It is actually pretty obscured. Whenever they talk about why they're closing schools, they do this sort of dance and it goes —

“It's money!”

Then you figure out, no, it's not really the money. So then they say, 

“It's the services! We're going to have these great schools!” 

And then you think, but we have a giant budget deficit. So where are we going to save money? And they say, 

“We're going to save money by closing schools!” 

And so then you loop back to the beginning. So let's do the dance.

[00:12:24] Jane Tunks Demel: Okay!

[00:12:25] Christie Robertson: Let's talk about the evidence that why they're doing it has something to do with money.

[00:12:31] Jane Tunks Demel: Okay, if they're closing these schools to save money, how much money are they going to save? I wish I could tell you, but they didn't share any dollar amounts in this board presentation. 

The Board Action Report, which is a document that they are actually voting on, does mention $50-$75 million. 

[00:12:48] Christie Robertson: Indirectly. 

[00:12:49] Jane Tunks Demel: Yeah, I'll summarize what they say, which is, “If the board does not support the path of school closures, alternative direction is needed on how we should address the structural deficit, including $50-$75 million in further reductions." 

[00:13:04] Christie Robertson: So that implies that they won't have to worry about the $50-$75 million in reductions if they do approve school closures, implying that school closures would save $50-$75 million.
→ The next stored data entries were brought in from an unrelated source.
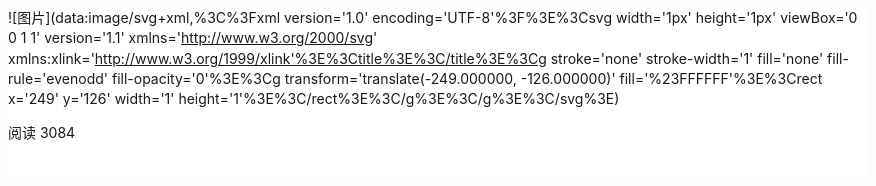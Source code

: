   

![图片](data:image/svg+xml,%3C%3Fxml version='1.0' encoding='UTF-8'%3F%3E%3Csvg width='1px' height='1px' viewBox='0 0 1 1' version='1.1' xmlns='http://www.w3.org/2000/svg' xmlns:xlink='http://www.w3.org/1999/xlink'%3E%3Ctitle%3E%3C/title%3E%3Cg stroke='none' stroke-width='1' fill='none' fill-rule='evenodd' fill-opacity='0'%3E%3Cg transform='translate(-249.000000, -126.000000)' fill='%23FFFFFF'%3E%3Crect x='249' y='126' width='1' height='1'%3E%3C/rect%3E%3C/g%3E%3C/g%3E%3C/svg%3E)

阅读 3084

​
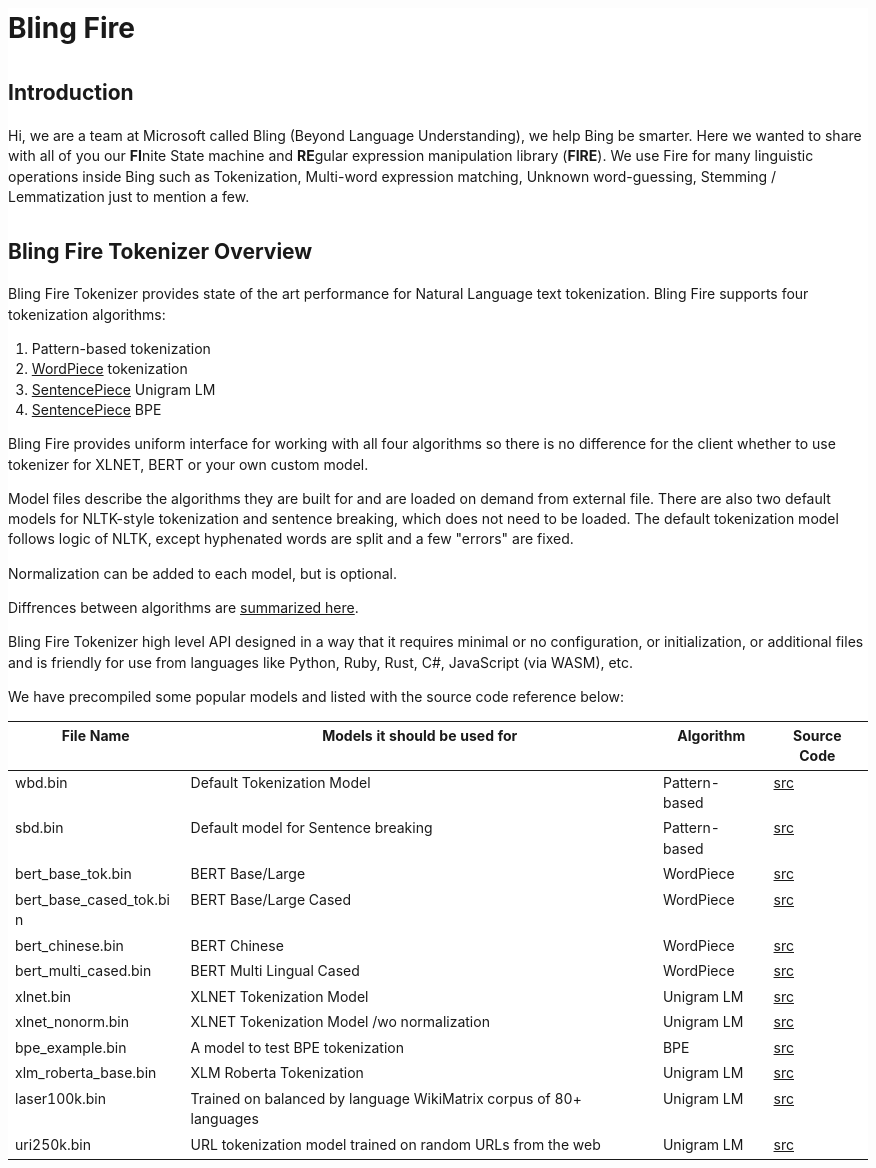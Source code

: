 
# Bling Fire

## Introduction

Hi, we are a team at Microsoft called Bling (Beyond Language Understanding), we help Bing be smarter. Here we wanted to share with all of you our **FI**nite State machine and **RE**gular expression manipulation library (**FIRE**). We use Fire for many linguistic operations inside Bing such as Tokenization, Multi-word expression matching, Unknown word-guessing, Stemming / Lemmatization just to mention a few.

## Bling Fire Tokenizer Overview

Bling Fire Tokenizer provides state of the art performance for Natural Language text tokenization. Bling Fire supports four tokenization algorithms:

1. Pattern-based tokenization
2. [WordPiece](https://arxiv.org/pdf/1609.08144.pdf) tokenization
3. [SentencePiece](https://github.com/google/sentencepiece) Unigram LM
4. [SentencePiece](https://github.com/google/sentencepiece) BPE

Bling Fire provides uniform interface for working with all four algorithms so there is no difference for the client whether to use tokenizer for XLNET, BERT or your own custom model.

Model files describe the algorithms they are built for and are loaded on demand from external file. There are also two default models for NLTK-style tokenization and sentence breaking, which does not need to be loaded. The default tokenization model follows logic of NLTK, except hyphenated words are split and a few "errors" are fixed. 

Normalization can be added to each model, but is optional. 

Diffrences between algorithms are [summarized here](https://github.com/microsoft/BlingFire/blob/master/doc/Bling_Fire_Tokenizer_Algorithms.pdf).

Bling Fire Tokenizer high level API designed in a way that it requires minimal or no configuration, or initialization, or additional files and is friendly for use from languages like Python, Ruby, Rust, C#, JavaScript (via WASM), etc.

We have precompiled some popular models and listed with the source code reference below:

| File Name   | Models it should be used for | Algorithm | Source Code |
|------------|---------------------------------------|----|----|
| wbd.bin | Default Tokenization Model    | Pattern-based | [src](https://github.com/microsoft/BlingFire/tree/master/ldbsrc/wbd) | 
| sbd.bin | Default model for Sentence breaking    | Pattern-based | [src](https://github.com/microsoft/BlingFire/tree/master/ldbsrc/sbd) | 
| bert_base_tok.bin | BERT Base/Large                                 | WordPiece | [src](https://github.com/microsoft/BlingFire/tree/master/ldbsrc/bert_base_tok) |
| bert_base_cased_tok.bin      | BERT Base/Large Cased                                 | WordPiece | [src](https://github.com/microsoft/BlingFire/tree/master/ldbsrc/bert_base_cased_tok) | 
| bert_chinese.bin       | BERT Chinese                                | WordPiece | [src](https://github.com/microsoft/BlingFire/tree/master/ldbsrc/bert_chinese) | 
| bert_multi_cased.bin       | BERT Multi Lingual Cased                                | WordPiece | [src](https://github.com/microsoft/BlingFire/tree/master/ldbsrc/bert_multi_cased) | 
| xlnet.bin | XLNET Tokenization Model    | Unigram LM | [src](https://github.com/microsoft/BlingFire/tree/master/ldbsrc/xlnet) | 
| xlnet_nonorm.bin | XLNET Tokenization Model /wo normalization    | Unigram LM | [src](https://github.com/microsoft/BlingFire/tree/master/ldbsrc/xlnet_nonorm) | 
| bpe_example.bin | A model to test BPE tokenization    | BPE | [src](https://github.com/microsoft/BlingFire/tree/master/ldbsrc/bpe_example) | 
| xlm_roberta_base.bin | XLM Roberta Tokenization | Unigram LM | [src](https://github.com/microsoft/BlingFire/tree/master/ldbsrc/xlm_roberta_base) | 
| laser100k.bin | Trained on balanced by language WikiMatrix corpus of 80+ languages | Unigram LM | [src](https://github.com/microsoft/BlingFire/tree/master/ldbsrc/laser100k) | 
| uri250k.bin | URL tokenization model trained on random URLs from the web | Unigram LM | [src](https://github.com/microsoft/BlingFire/tree/master/ldbsrc/uri250k) |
[00:13:16] Jane Tunks Demel: And then last October, when they were talking about school closures, district staff claimed that closing schools could save anywhere between $750,000 and $2 million per building for every year. Here is what Assistant Superintendent of Finance Kurt Buttleman said about this in an October 17th [2023] school board meeting.

[00:13:36] Assistant Superintendent of Finance Kurt Buttleman:  And then the last slide here is school consolidations, and so, an estimate of between $750 and $2 million or more, depending on which schools are considered and how that were to play out. And those savings would be in administration, transportation, sports staff, building maintenance, and operations. Teachers — there'd still be the same number of students, so a similar number of teachers. But these are where the savings are.
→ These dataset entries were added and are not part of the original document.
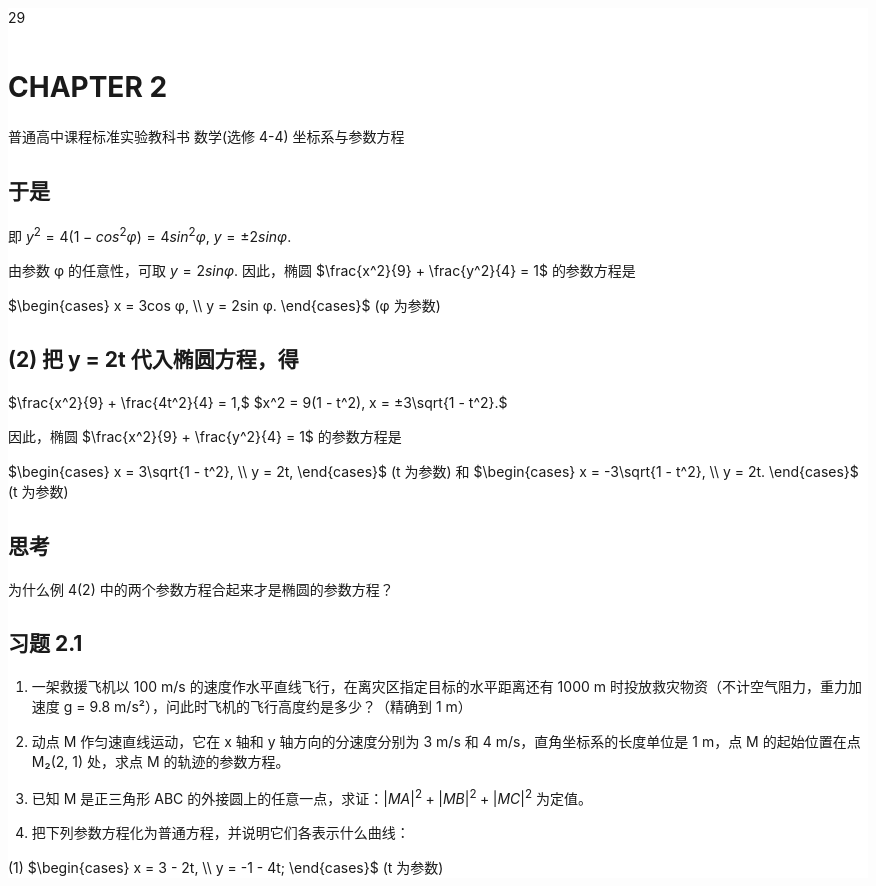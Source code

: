 29 

# CHAPTER 2

普通高中课程标准实验教科书 数学(选修 4-4) 坐标系与参数方程

## 于是
即
$y^2 = 4(1 - cos^2 φ) = 4sin^2 φ,$
$y = ±2sin φ.$

由参数 φ 的任意性，可取 $y = 2sin φ$. 因此，椭圆 $\frac{x^2}{9} + \frac{y^2}{4} = 1$ 的参数方程是

$\begin{cases}
x = 3cos φ, \\
y = 2sin φ.
\end{cases}$ (φ 为参数)

## (2) 把 y = 2t 代入椭圆方程，得
$\frac{x^2}{9} + \frac{4t^2}{4} = 1,$
$x^2 = 9(1 - t^2), x = ±3\sqrt{1 - t^2}.$

因此，椭圆 $\frac{x^2}{9} + \frac{y^2}{4} = 1$ 的参数方程是

$\begin{cases}
x = 3\sqrt{1 - t^2}, \\
y = 2t,
\end{cases}$ (t 为参数) 和 $\begin{cases}
x = -3\sqrt{1 - t^2}, \\
y = 2t.
\end{cases}$ (t 为参数)

## 思考

为什么例 4(2) 中的两个参数方程合起来才是椭圆的参数方程？

## 习题 2.1

1. 一架救援飞机以 100 m/s 的速度作水平直线飞行，在离灾区指定目标的水平距离还有 1000 m 时投放救灾物资（不计空气阻力，重力加速度 g = 9.8 m/s²），问此时飞机的飞行高度约是多少？（精确到 1 m）

2. 动点 M 作匀速直线运动，它在 x 轴和 y 轴方向的分速度分别为 3 m/s 和 4 m/s，直角坐标系的长度单位是 1 m，点 M 的起始位置在点 M₂(2, 1) 处，求点 M 的轨迹的参数方程。

3. 已知 M 是正三角形 ABC 的外接圆上的任意一点，求证：$|MA|^2 + |MB|^2 + |MC|^2$ 为定值。

4. 把下列参数方程化为普通方程，并说明它们各表示什么曲线：

(1) $\begin{cases}
x = 3 - 2t, \\
y = -1 - 4t;
\end{cases}$ (t 为参数)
[00:14:02] Jane Tunks Demel: And then at the March 20th meeting, less than two months ago, that number had creeped up to $1.5-$3 million per building. And here's a good example of student board member Aayush Muthuswamy, Superintendent Jones, and President Rankin doing the dance of — “Is it money? Is it service?” 

[00:14:24] Aayush Muthuswamy: Do you know the number off the top of your head of how much the district saves in expenditure by consolidating an elementary schools per se? 

[00:14:33] Brent Jones: Our rough estimate right now is about $1.5-$3 million per school on a consolidation.

[00:14:42] Liza Rankin: Speaking, though... when we talk about student impact... for me, consolidation is not about saving money. It's about ensuring we can actually provide services and resources to students no matter where they are. 

[00:14:58] Christie Robertson: Whatever the number is, we are so curious to know how they're calculating it. And that seems to be something that they don't want to reveal, for unknown reasons. We've emailed the district about it and they haven't gotten back to us. And I certainly have heard plenty of people ask about it. And so far it has not been forthcoming.

[00:15:22] Jane Tunks Demel: Also in this meeting, Chief Operations Officer Fred Podesta shared how the size of schools impacts cost.

[00:15:30] Fred Podesta: Our spending per student at schools with enrollment of 200 or fewer is about 15 percent per student higher than our spending across the elementary school average. And at schools that are enrolled with 400 students or more, it's about 10 percent below the average across the whole system.

[00:15:53] Christie Robertson: So that's the money argument. And let's talk about why we think that the real reason isn't money. 

[00:16:01] Christie Robertson: I want to talk about  a report done by the Pew Research Institute in 2011, which looked at six districts who all closed more than 20 schools. The two districts that did closures without many layoffs saved between $330,000 to $726,000 per school, which would make a dent in our deficit to the tune of $6.6 to $14.5 million. But certainly wouldn't close it. Nothing like $75 million. The districts that saw bigger savings did hundreds of layoffs while closing schools, but even they still didn't reach $1 million per closed school. In addition, the districts in this study had to pay a few million dollars per year maintaining their closed buildings, as few of them have had any luck selling or leasing the properties.

Another important factor to consider is that 80 percent to 85 percent of district spending generally goes to staff. Our staff is dependent on the number of students, not the number of buildings.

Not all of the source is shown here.